WHAT YOU NEED TO DO
The lines to copy are those in the listing below that contain the word "string".

SOURCE MATERIAL

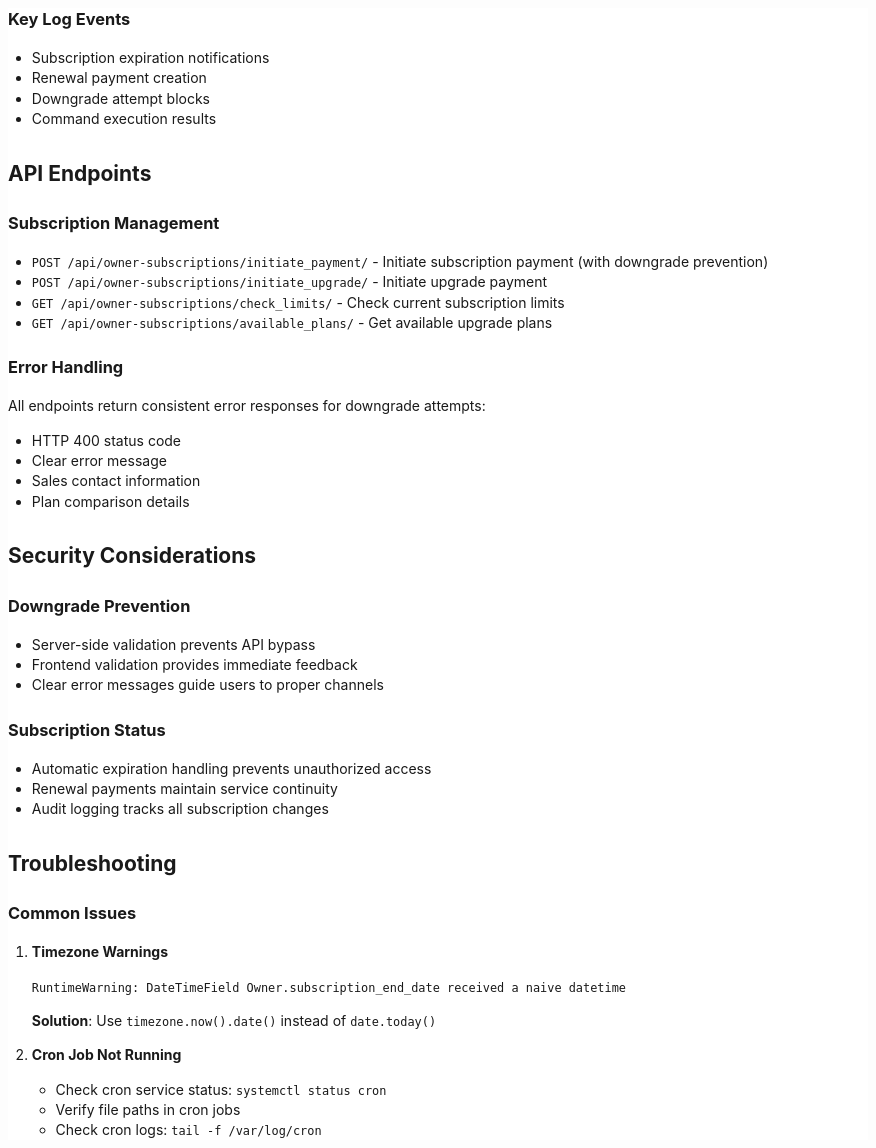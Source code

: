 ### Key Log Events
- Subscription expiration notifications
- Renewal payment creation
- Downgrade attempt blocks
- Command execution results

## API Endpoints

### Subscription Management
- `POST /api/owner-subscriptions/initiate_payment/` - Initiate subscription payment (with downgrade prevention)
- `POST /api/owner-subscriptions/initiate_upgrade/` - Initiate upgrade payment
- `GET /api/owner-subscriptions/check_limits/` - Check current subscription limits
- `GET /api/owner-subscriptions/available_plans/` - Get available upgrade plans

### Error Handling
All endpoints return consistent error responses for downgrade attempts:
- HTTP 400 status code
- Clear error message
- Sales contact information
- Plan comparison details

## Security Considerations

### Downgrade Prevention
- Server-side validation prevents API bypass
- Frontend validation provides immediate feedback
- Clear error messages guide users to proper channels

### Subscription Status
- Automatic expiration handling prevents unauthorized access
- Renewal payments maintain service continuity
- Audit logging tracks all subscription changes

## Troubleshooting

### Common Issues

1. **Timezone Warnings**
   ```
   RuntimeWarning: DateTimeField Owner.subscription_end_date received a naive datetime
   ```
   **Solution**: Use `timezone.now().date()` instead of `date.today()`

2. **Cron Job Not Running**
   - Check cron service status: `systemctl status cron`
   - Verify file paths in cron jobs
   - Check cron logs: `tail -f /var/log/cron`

==

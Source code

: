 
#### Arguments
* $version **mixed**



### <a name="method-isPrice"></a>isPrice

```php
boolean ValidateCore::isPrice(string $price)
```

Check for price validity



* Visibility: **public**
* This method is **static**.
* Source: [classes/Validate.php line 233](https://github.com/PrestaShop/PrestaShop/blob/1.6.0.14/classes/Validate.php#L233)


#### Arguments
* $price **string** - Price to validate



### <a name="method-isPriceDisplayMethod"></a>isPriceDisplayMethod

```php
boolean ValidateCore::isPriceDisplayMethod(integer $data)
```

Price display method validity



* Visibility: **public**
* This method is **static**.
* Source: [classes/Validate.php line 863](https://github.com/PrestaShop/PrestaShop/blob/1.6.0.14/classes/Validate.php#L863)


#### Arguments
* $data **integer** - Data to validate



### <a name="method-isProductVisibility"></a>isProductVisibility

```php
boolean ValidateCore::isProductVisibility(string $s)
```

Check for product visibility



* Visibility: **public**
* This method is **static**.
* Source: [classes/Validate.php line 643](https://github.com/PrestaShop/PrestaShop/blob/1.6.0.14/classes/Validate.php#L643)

PROBLEM SOLUTION
boolean ValidateCore::isPrice(string $price)
* $price **string** - Price to validate
boolean ValidateCore::isProductVisibility(string $s)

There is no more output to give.